Discussion in 'Luthier's Corner' started by mikebpeters, Feb 3, 2012.

  1. mikebpeters


    Aug 29, 2011
    NS, Canada
    This is my second build, parallelling but lagging my first as I work through each step. While my first is a bolt on, this one will be a neck through.

    The major pieces are now rough cut and sitting in their proposed sandwich to let me digest for a bit and make sure I really like it before putting more effort into dimensioning and glueing, and and and

    the neck will have a maple veneer piece in the middle bounded by purple heart, then by bird's eye maple, then with a bubinga outside (no disappearing lams)

    The body is curly redwood top and bottom with a anigre/bubinga/anigre accent stripe (top and bottom) and basswood core.

    I have a bubinga fingerboard for it that I may or may not light with LEDs haven't decided yet and it will have all fender style hardware.

    here is what it looks like in the roughest of terms.

    Attached Files:

  2. mikebpeters


    Aug 29, 2011
    NS, Canada
    well, I got the neck lam pieces all cleaned up and glued. Hopefully tomorrow the glue will be dry enough to clean up the neck and get it ready for the next few steps.

  3. mikebpeters


    Aug 29, 2011
    NS, Canada
    I got the neck all cleaned up and sized, and I got the wing cores sized too.


    Its almost starting to look like a bass



    Of course I have to stack 'stuff' on it to make it look even better


    Here are the two necks I have made side by side.
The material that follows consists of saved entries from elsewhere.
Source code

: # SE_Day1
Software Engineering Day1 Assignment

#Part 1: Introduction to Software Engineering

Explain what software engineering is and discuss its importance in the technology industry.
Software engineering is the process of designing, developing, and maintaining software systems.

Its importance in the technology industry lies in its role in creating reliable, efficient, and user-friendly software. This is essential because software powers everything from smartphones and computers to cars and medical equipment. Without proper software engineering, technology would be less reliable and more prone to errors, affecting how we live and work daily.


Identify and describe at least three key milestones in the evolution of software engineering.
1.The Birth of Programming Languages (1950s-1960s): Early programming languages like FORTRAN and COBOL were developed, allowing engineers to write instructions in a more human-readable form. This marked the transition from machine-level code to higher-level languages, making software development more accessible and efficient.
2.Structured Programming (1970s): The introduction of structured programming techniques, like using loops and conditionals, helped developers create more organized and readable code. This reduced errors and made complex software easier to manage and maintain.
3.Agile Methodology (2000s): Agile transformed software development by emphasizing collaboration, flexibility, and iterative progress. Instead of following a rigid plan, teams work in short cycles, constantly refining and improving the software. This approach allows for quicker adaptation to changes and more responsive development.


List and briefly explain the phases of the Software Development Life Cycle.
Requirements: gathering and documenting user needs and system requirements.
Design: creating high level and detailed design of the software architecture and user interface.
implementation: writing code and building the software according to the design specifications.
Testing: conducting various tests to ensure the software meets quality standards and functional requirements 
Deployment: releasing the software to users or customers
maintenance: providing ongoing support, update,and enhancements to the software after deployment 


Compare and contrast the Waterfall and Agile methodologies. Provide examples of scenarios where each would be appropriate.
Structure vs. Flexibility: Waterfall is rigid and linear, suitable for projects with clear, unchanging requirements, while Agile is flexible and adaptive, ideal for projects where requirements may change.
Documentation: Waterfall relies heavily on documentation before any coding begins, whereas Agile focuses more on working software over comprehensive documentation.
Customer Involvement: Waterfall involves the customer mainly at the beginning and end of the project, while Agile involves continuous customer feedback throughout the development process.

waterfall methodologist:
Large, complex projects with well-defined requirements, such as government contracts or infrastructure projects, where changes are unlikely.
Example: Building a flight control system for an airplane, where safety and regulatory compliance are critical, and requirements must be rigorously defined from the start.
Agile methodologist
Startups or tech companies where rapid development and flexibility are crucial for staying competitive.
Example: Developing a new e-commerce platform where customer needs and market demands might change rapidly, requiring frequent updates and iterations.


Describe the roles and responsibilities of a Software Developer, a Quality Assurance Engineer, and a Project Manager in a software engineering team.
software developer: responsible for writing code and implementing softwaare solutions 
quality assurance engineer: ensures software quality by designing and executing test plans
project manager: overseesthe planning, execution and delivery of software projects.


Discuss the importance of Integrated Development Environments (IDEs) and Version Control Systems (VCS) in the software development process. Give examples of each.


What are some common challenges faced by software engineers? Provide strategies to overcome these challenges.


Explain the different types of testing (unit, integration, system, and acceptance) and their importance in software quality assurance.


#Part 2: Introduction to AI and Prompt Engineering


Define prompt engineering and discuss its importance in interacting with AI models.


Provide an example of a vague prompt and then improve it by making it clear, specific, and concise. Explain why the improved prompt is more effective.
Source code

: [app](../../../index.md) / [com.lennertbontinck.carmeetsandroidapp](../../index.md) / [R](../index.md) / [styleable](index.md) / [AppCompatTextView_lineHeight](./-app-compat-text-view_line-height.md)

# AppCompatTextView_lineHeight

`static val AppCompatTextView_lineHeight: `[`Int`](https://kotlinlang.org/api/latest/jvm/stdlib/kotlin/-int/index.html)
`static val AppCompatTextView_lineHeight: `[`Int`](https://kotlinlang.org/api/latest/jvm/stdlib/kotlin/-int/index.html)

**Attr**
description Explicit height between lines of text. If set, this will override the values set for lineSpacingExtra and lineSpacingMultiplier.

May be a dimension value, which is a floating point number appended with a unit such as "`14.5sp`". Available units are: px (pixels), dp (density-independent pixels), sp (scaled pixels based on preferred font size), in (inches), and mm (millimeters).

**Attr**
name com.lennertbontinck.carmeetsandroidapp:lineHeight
Of course they both still have a lot of work to go to make them real necks, but hey, you have to start somewhere.

  4. mikebpeters


    Aug 29, 2011
    NS, Canada
    I have read that 3 is the perfect number when glueing together veneers but as this was my first time trying this particular feat I clearly misunderstood or mis executed somethinng.
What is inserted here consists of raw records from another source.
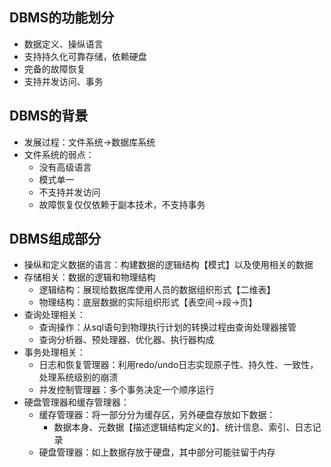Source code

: ## DBMS的功能划分

- 数据定义、操纵语言
- 支持持久化可靠存储，依赖硬盘
- 完备的故障恢复
- 支持并发访问、事务

## DBMS的背景

- 发展过程：文件系统->数据库系统
- 文件系统的弱点：
  - 没有高级语言
  - 模式单一
  - 不支持并发访问
  - 故障恢复仅仅依赖于副本技术，不支持事务
  
## DBMS组成部分

- 操纵和定义数据的语言：构建数据的逻辑结构【模式】以及使用相关的数据
- 存储相关：数据的逻辑和物理结构
    - 逻辑结构：展现给数据库使用人员的数据组织形式【二维表】
    - 物理结构：底层数据的实际组织形式【表空间->段->页】
- 查询处理相关：
    - 查询操作：从sql语句到物理执行计划的转换过程由查询处理器接管
    - 查询分析器、预处理器、优化器、执行器构成
- 事务处理相关：
    - 日志和恢复管理器：利用redo/undo日志实现原子性、持久性、一致性，处理系统级别的崩溃
    - 并发控制管理器：多个事务决定一个顺序运行
- 硬盘管理器和缓存管理器：
    - 缓存管理器：将一部分分为缓存区，另外硬盘存放如下数据：
        - 数据本身、元数据【描述逻辑结构定义的】、统计信息、索引、日志记录   
    - 硬盘管理器：如上数据存放于硬盘，其中部分可能驻留于内存
       
            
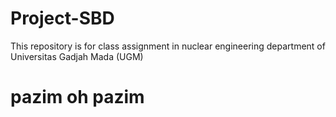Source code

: # Project-SBD
 This repository is for class assignment in nuclear engineering department of Universitas Gadjah Mada (UGM)

# pazim oh pazim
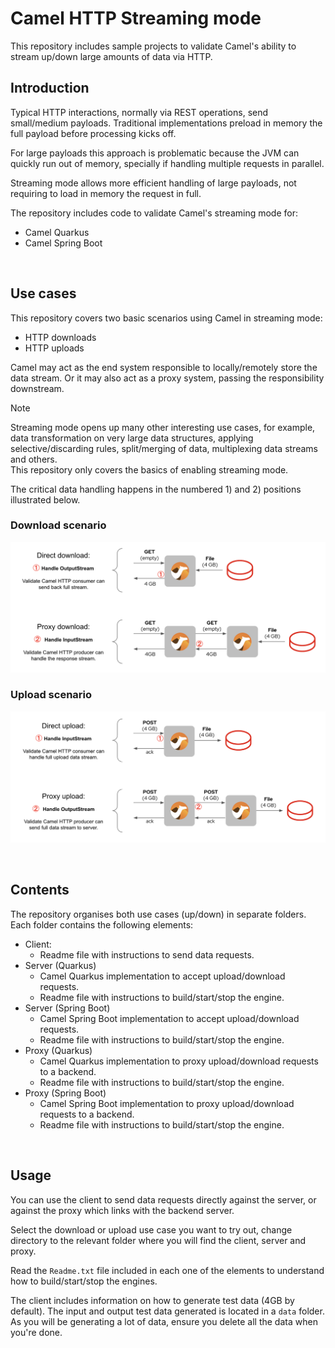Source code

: # Camel HTTP Streaming mode

This repository includes sample projects to validate Camel's ability to stream up/down large amounts of data via HTTP.

## Introduction

Typical HTTP interactions, normally via REST operations, send small/medium payloads. Traditional implementations preload in memory the full payload before processing kicks off.

For large payloads this approach is problematic because the JVM can quickly run out of memory, specially if handling multiple requests in parallel.

Streaming mode allows more efficient handling of large payloads, not requiring to load in memory the request in full.

The repository includes code to validate Camel's streaming mode for:
 - Camel Quarkus
 - Camel Spring Boot

<br/>

## Use cases

This repository covers two basic scenarios using Camel in streaming mode:

- HTTP downloads
- HTTP uploads

Camel may act as the end system responsible to locally/remotely store the data stream. Or it may also act as a proxy system, passing the responsibility downstream.

> [!NOTE]  
> Streaming mode opens up many other interesting use cases, for example, data transformation on very large data structures, applying selective/discarding rules, split/merging of data, multiplexing data streams and others. \
> This repository only covers the basics of enabling streaming mode.

The critical data handling happens in the numbered 1) and 2) positions illustrated below.


### Download scenario

![download](docs/images/uc-download.png)

### Upload scenario

![download](docs/images/uc-upload.png)

<br/>


## Contents

The repository organises both use cases (up/down) in separate folders. Each folder contains the following elements:

* Client:
  - Readme file with instructions to send data requests.
* Server (Quarkus)
  - Camel Quarkus implementation to accept upload/download requests.
  - Readme file with instructions to build/start/stop the engine.
* Server (Spring Boot)
  - Camel Spring Boot implementation to accept upload/download requests.
  - Readme file with instructions to build/start/stop the engine.
* Proxy (Quarkus)
  - Camel Quarkus implementation to proxy upload/download requests to a backend.
  - Readme file with instructions to build/start/stop the engine.
* Proxy (Spring Boot)
  - Camel Spring Boot implementation to proxy upload/download requests to a backend.
  - Readme file with instructions to build/start/stop the engine.

<br/>

## Usage

You can use the client to send data requests directly against the server, or against the proxy which links with the backend server.

Select the download or upload use case you want to try out, change directory to the relevant folder where you will find the client, server and proxy.

Read the `Readme.txt` file included in each one of the elements to understand how to build/start/stop the engines.

The client includes information on how to generate test data (4GB by default). The input and output test data generated is located in a `data` folder. As you will be generating a lot of data, ensure you delete all the data when you're done.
    I put together some clamping cauls. I cut 2x10s into 2 foot lengths, glued them together and then ran them through the thicknessing sander to make nice sturdy clamping cauls.

    I then laid down wax paper, my first lam (anigre), spread titebond (perhaps too much?) laid down a bubinga veneer, more glue, then another anigre.

    I left it clamped for a day (too long?)

    This was all supposed to be an accent layer between body and top.

    Here is what it looks like sitting on the cauls.


    Here is a closeup


    Will this flatten on its own as drys further

    did I use too much glue, not enough pressure, too long in clamps, wrong glue?

    can't get there from here?

    Any advice would be appreciated.
  5. pilotjones

    pilotjones Supporting Member

    Nov 8, 2001
    It looks like there was no clamping pressure at all, and in fact some gap at the center, with pressure only at the edges.

    I'm guessing you'd like to know not just a solution, but also the cause of the problem. How flat are your cauls - are they cupped on the working surface? Can you describe your clamping setup? Do you have a photo, or can you mock it up again and take a photo?
  6. FBB Custom

    FBB Custom TalkBass Pro Commercial User

    Jan 26, 2002
    Owner: FBB Bass Works
    it's not going to flatten out on its own. you may be able to flatten it with an iron and a veneer hammer. problems are probably due to moisture introduced by Titebond but hard to tell without seeing how you executed the press and what the veneers looked like prior to glue-up.

    if you have not read a book on veneering, i do recommend seeing if there is anything at the library. working with veneer is different enough from the rest of the woodworking of making a bass where it's worthwhile.
  7. mikebpeters


    Aug 29, 2011
    NS, Canada
    thanks, I'll do that (read much more specifically on veneering)

    As to my clamping set up.

    I took a 2x10 and cut it in 2 foot lengths. Then I glued the pieces side by side to make two approximately 2 foot square pieces 1 1/2 inches thick.


    I took these and ran them through a planer a number of times to ensure that there was no cupping or anything.

    As to the gluing itself, I laid a layer of wax paper, anigre, glue, bubinga, glue, anigre, wax paper, then put the top caul on and then clamped around the edges (as far in as my clamps would reach) with about 15 or so clamps.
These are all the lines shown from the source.